On Mon, 14 Sep 2009 09:39:51 -0400, Leandro Lucarella <llu...@gmail.com> wrote:
Jeremie Pelletier, el 13 de septiembre a las 22:58 me escribiste:
[snip]
[1) to allocate large objects that have a guard object it is a good idea to pass through the GC because if memory is tight a gc collection is triggered thereby possibly freeing some extra memory 2) using gc malloc is not faster than malloc, especially with several threads the single lock of the basic gc makes itself felt.

for how I use D (not realtime) the two things I would like to see from new gc are: 1) multiple pools (at least one per cpu, with thread id hash to assign threads to a given pool). This to avoid the need of a global gc lock in the gc malloc, and if possible use memory close to the cpu when a thread is pinned, not to have really thread local memory, if you really need local memory different from the stack then maybe a separate process should be used. This is especially well doable with 64 bits, with 32 memory usage/fragmentation could become an issue. 2) multiple thread doing the collection (a main thread distributing the work to other threads (one per cpu), that do the mark phase using atomic ops).

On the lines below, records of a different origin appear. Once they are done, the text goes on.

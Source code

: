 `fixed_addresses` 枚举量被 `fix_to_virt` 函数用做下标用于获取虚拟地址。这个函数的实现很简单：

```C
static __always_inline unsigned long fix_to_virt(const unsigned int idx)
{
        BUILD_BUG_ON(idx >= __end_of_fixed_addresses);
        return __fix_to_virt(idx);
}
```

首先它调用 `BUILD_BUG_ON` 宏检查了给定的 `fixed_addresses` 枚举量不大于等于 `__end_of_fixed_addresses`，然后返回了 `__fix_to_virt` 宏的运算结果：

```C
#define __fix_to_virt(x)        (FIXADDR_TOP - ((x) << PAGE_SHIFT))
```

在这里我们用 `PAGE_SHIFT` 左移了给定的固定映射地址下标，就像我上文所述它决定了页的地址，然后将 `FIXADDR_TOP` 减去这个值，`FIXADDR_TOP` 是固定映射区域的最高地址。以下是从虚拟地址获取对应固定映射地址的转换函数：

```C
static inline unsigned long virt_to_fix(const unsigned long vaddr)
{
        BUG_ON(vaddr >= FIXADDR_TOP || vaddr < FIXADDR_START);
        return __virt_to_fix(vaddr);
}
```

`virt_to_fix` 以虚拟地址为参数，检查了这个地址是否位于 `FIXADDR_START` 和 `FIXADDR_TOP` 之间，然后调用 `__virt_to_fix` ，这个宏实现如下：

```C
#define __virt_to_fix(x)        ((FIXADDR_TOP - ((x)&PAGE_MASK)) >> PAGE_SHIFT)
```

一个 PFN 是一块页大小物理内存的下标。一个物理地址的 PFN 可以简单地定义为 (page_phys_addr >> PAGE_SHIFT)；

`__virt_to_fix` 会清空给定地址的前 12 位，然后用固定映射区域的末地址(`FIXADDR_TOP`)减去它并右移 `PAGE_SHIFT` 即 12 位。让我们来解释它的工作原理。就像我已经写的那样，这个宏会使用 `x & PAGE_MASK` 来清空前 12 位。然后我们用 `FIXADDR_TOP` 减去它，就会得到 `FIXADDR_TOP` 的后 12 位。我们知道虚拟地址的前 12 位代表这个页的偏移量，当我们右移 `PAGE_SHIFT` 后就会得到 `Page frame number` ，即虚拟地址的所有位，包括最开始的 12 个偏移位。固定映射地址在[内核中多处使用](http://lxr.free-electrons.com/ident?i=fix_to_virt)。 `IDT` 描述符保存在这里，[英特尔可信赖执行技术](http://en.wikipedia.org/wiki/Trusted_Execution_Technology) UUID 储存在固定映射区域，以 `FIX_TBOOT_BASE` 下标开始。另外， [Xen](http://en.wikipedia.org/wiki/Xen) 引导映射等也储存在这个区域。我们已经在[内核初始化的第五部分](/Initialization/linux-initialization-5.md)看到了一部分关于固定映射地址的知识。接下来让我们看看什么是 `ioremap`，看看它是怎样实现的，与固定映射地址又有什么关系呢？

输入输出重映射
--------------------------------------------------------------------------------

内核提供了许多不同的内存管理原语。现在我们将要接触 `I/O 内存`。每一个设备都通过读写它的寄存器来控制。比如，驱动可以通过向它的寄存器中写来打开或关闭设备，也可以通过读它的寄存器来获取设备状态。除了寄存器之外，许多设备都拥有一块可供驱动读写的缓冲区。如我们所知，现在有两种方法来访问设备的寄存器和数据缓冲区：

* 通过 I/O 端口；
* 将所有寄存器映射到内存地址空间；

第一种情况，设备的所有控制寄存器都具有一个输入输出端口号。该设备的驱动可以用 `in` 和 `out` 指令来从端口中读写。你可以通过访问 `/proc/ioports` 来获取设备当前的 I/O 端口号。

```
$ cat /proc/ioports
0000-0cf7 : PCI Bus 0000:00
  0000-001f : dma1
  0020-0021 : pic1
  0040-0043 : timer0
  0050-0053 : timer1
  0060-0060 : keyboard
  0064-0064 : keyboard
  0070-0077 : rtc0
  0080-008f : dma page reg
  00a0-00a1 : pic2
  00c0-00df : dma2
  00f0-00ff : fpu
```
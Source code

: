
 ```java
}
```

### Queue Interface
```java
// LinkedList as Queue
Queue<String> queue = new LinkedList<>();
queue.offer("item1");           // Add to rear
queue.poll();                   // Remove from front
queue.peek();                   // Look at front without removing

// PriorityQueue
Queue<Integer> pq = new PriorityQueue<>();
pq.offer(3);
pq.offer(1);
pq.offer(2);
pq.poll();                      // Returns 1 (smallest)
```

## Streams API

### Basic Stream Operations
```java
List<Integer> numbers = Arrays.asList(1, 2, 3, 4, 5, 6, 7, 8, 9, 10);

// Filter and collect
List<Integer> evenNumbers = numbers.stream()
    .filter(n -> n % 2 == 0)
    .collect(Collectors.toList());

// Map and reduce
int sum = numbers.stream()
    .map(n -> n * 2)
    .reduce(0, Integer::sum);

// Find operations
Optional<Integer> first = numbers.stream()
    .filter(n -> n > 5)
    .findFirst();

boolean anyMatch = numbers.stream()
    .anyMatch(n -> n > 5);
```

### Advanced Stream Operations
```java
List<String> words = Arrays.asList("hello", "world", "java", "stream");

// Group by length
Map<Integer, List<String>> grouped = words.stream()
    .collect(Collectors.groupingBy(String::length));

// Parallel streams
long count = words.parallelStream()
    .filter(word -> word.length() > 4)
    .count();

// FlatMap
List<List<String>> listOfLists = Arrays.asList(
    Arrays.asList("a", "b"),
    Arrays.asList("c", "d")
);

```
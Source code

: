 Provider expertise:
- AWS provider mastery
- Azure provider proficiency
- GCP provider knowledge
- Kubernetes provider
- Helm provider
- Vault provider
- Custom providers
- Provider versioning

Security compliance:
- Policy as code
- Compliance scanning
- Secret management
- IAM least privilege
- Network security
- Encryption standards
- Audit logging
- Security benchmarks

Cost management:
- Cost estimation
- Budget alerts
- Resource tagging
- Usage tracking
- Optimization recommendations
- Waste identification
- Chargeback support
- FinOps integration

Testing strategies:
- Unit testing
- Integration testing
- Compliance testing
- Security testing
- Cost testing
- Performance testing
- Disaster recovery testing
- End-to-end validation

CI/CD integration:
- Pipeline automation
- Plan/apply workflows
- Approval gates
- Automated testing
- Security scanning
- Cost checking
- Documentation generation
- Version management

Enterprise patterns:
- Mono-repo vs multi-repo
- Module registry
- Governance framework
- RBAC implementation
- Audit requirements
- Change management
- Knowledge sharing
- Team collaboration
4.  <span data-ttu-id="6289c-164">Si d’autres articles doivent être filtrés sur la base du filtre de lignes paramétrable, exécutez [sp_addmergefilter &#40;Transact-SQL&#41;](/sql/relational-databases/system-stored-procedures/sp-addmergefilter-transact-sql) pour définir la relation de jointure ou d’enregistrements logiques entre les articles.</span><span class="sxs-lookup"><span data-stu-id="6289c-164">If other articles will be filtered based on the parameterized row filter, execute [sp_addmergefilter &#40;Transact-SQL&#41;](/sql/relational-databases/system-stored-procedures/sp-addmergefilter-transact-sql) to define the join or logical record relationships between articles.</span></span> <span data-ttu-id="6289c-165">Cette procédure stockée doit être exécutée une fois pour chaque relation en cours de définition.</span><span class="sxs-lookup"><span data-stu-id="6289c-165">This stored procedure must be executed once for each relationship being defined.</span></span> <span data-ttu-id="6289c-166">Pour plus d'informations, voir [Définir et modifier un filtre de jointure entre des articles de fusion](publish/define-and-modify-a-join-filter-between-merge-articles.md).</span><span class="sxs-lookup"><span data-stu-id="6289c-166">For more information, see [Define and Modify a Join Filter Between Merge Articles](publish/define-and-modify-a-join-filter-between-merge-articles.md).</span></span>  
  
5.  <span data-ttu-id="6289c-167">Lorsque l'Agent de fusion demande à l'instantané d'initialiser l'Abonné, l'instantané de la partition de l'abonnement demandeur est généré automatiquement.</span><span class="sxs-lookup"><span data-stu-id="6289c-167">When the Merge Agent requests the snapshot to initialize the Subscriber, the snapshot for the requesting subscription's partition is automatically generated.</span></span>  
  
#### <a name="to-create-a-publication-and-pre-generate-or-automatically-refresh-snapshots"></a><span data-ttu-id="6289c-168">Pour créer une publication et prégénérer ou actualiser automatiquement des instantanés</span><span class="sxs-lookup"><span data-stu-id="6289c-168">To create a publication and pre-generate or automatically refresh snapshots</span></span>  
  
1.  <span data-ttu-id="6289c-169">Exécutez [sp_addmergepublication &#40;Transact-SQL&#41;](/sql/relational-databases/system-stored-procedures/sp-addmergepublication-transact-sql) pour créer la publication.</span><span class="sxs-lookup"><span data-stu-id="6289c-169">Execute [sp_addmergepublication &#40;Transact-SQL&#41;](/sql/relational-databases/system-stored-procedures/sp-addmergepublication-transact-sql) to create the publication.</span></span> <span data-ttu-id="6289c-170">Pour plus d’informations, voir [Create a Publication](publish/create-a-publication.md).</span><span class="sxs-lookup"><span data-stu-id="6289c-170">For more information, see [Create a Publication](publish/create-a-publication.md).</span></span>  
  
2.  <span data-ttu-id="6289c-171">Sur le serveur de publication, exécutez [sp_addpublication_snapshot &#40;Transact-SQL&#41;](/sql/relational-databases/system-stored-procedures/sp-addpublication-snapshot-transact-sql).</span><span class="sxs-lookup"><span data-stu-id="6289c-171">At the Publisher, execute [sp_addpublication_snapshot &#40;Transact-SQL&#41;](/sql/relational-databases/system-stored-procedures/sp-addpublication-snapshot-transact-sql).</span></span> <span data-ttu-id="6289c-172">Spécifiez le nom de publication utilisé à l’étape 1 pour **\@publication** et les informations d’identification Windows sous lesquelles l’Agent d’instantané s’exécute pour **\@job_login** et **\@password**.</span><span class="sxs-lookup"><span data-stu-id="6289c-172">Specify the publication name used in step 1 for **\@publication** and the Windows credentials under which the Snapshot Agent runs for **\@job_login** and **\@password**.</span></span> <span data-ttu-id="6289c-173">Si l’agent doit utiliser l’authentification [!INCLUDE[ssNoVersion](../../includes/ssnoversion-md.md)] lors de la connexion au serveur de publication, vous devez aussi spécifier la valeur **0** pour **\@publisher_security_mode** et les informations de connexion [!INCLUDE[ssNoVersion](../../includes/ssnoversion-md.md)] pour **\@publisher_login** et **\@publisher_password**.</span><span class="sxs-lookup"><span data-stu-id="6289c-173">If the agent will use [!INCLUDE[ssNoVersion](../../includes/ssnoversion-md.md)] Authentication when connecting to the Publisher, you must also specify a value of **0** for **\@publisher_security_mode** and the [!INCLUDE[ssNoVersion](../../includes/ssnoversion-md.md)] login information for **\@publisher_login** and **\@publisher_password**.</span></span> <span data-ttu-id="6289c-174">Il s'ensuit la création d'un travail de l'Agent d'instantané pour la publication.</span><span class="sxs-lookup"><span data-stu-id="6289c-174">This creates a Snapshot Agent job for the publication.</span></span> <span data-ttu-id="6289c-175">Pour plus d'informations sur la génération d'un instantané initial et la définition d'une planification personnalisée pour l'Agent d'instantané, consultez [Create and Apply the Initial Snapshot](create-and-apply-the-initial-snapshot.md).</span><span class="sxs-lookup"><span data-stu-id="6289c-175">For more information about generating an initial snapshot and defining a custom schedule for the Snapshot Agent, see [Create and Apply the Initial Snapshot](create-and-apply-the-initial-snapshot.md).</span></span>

other better gc, less latency (but not at the cost of too much computation), would be nice to have, but are not a priority for my usage.

Fawzi


For what it's worth, the whole point of thread-local GC is to do 1) and 2). For the purposes of clarity, thread-local GC refers to each thread having it's own GC for non-shared objects + a shared GC for shared objects. Each thread's GC may allocate and collect independently of each other (e.g. in parallel) without locking/atomics/etc.

Well I want at least thread local pools (or almost, one can probably restrict it to the number of cpus, which will give most of the benefit), but not an extra partition of the memory in thread local and shared. Such a partition might be easier in D2 (I think it was discussed, but even then I am not fully sure about the benefit), because then you have to somehow be able to share and maybe even unshare an object, which will be cumbersome. Thread local things add a level in the memory hierarchy that I am not fully sure is worth having, in it you should have almost only low level plumbing. If you really want that much separation for many things then maybe a separate process + memmap might be better. The fast local storage for me is the stack, and one might think about being more aggressive in using it, the heap is potentially shared.
Well at least that is my feeling.

Note that on 64 bit one can easily use a few bits to subdivide the memory in parts, making finding the pool group very quick, and this discussion is orthogonal to being generational or not.